The global economy could lose as much $2.7tn a year by 2030 if countries continue to destroy biodiversity, impacting wild pollination, food from fisheries and timber from forests, according to the World Bank.
Here are some alarming projections.
Some climate-economic models suggest up to a quarter of global GDP — currently around $80tn — could be lost if no action is taken to reduce carbon dioxide emissions.
And low-income countries will risk losing larger shares of their economic output.
The number of extreme weather events has quadrupled over the last 40 years. Only 44% of the financial losses caused by those types of events are now covered in the US. In Asia, it’s just 8% and in Africa only 3%.
On the other hand, globally, more than $40.5tn is now estimated to be invested using “environmental, social, and governance” (ESG) analyses.
And the past five years have seen an unprecedented increase in investors’ ESG awareness.
Governments, corporations, and other groups raised a record $490bn last year selling green, social, and sustainability bonds.

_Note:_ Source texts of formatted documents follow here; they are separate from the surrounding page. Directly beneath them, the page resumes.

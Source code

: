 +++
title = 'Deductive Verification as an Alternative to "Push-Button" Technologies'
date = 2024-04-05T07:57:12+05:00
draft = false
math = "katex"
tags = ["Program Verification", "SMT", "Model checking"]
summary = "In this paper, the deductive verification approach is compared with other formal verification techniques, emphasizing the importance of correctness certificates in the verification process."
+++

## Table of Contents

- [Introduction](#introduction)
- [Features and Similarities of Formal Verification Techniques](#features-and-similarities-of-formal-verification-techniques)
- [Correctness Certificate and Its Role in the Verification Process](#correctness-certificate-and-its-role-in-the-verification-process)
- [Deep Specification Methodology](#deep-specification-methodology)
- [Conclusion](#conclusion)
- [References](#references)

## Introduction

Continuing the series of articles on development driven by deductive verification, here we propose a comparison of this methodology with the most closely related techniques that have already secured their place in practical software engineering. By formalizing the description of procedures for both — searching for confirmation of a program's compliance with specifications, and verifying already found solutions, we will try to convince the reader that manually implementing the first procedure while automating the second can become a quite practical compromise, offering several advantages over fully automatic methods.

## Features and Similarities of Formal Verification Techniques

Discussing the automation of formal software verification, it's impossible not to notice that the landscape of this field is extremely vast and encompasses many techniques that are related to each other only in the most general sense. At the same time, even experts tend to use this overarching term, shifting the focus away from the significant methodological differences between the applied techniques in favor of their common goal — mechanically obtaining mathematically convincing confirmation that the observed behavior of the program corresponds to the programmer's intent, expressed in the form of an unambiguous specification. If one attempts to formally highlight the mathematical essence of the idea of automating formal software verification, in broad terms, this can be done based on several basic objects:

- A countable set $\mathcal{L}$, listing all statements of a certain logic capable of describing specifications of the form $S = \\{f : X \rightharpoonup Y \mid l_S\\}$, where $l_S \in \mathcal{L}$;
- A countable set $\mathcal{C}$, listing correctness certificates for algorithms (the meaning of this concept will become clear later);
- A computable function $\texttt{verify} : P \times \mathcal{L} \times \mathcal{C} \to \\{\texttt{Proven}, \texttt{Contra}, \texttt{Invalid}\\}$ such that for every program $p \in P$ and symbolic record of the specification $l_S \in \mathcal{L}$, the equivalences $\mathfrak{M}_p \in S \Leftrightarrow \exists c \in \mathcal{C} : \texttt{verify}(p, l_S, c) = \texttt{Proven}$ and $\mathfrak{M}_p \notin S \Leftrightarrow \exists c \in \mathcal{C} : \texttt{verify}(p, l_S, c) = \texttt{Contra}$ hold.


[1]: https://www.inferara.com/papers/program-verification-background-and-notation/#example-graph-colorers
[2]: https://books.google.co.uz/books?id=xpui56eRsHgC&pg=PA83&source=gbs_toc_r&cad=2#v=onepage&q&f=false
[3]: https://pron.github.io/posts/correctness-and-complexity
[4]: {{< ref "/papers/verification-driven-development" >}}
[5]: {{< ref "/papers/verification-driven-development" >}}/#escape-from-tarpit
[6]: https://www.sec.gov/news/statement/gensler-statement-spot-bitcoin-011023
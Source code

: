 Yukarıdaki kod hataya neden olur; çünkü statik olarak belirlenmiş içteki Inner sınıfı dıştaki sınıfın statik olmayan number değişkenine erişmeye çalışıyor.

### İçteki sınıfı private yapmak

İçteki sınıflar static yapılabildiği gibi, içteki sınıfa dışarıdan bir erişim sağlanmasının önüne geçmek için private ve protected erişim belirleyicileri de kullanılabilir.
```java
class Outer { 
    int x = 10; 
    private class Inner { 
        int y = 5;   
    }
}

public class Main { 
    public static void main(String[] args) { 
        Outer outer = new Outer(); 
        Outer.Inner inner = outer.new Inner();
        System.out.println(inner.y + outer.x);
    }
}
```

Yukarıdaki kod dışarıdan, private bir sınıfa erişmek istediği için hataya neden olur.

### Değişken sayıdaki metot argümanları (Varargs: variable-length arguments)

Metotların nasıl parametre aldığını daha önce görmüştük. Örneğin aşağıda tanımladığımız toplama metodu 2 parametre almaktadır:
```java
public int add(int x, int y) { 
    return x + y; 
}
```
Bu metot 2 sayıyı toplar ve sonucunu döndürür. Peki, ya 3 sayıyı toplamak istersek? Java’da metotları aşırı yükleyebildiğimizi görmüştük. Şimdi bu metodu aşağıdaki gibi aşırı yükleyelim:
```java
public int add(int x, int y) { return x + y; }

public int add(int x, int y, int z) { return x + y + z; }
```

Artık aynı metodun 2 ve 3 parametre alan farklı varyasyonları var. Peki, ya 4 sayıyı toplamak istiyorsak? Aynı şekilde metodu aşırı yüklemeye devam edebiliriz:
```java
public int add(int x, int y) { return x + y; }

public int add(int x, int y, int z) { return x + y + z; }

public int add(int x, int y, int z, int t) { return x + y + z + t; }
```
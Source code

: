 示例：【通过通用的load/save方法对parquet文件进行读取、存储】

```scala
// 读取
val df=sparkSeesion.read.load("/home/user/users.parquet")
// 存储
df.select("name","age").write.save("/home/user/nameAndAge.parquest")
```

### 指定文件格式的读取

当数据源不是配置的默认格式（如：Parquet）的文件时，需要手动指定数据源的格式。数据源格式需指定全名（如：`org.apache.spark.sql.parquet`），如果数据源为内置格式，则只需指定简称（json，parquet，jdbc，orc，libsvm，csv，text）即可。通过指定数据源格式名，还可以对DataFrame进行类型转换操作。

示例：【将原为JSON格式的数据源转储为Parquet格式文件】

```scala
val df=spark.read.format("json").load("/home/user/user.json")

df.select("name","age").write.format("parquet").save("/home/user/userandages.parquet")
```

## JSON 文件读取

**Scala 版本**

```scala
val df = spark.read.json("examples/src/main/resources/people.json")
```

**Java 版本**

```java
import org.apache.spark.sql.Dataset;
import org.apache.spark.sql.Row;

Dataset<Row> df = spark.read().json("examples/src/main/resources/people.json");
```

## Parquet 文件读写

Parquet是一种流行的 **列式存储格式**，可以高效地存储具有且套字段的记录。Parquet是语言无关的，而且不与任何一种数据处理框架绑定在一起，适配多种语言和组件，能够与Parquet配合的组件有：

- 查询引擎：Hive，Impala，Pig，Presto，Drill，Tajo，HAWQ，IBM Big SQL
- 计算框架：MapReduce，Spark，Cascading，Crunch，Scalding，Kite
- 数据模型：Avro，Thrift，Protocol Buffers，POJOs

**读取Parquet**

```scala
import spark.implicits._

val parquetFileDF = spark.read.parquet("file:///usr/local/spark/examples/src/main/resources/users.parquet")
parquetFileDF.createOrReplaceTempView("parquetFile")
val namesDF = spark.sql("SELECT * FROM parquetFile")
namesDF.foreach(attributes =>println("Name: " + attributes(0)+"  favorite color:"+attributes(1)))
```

A further $347bn poured into ESG-focused investment funds: An all-time high.
Moody’s Investors Service expects sustainable-debt issuance to reach $650bn this year, while money flows to ESG funds show no signs of slowing.
BlackRock, has put its $8.7tn heft behind a powerful message: The decades ahead will be defined by minimising emissions, requiring an overhaul to everyone’s business models.
But when it comes to green finance, it’s not reaching where it’s needed the most.
A new paper by researchers at University College London says that Africa and other developing regions tend to pay a much higher cost of financing for green energy.
This creates a “climate investment trap”: Countries that must pay a higher price to green their economies might forego such investments, even if they’re the ones that will suffer the most as the planet warms.
The pandemic has made the problem more urgent as the high cost of borrowing for developing nations coincides with a plunge in state revenues.
The world economy contracted 3.3% last year due to the pandemic, the worst peacetime decline since the Great Depression, according to the International Monetary Fund.
Developing economies would particularly suffer because they’re more reliant on raw materials and the goods and services provided by nature.
Sub-Saharan Africa and South Asia would see real gross domestic product shrink by 9.7% annually and 6.5%, respectively.
The World Bank study said that so-called nature smart policies, which curb the conversion of natural land, could lead to an increase in the global real GDP of $50bn to $150bn by the end of the decade.
Some countries including the US have agreed to protect 30% of the planet by 2030, which is known as the 30x30 plan.
In a worst-case scenario, if the world reached a tipping point in which countries were unable to adapt to a shock to ecosystem services, the global economy would shrink by 2.3% a year, says the World Bank.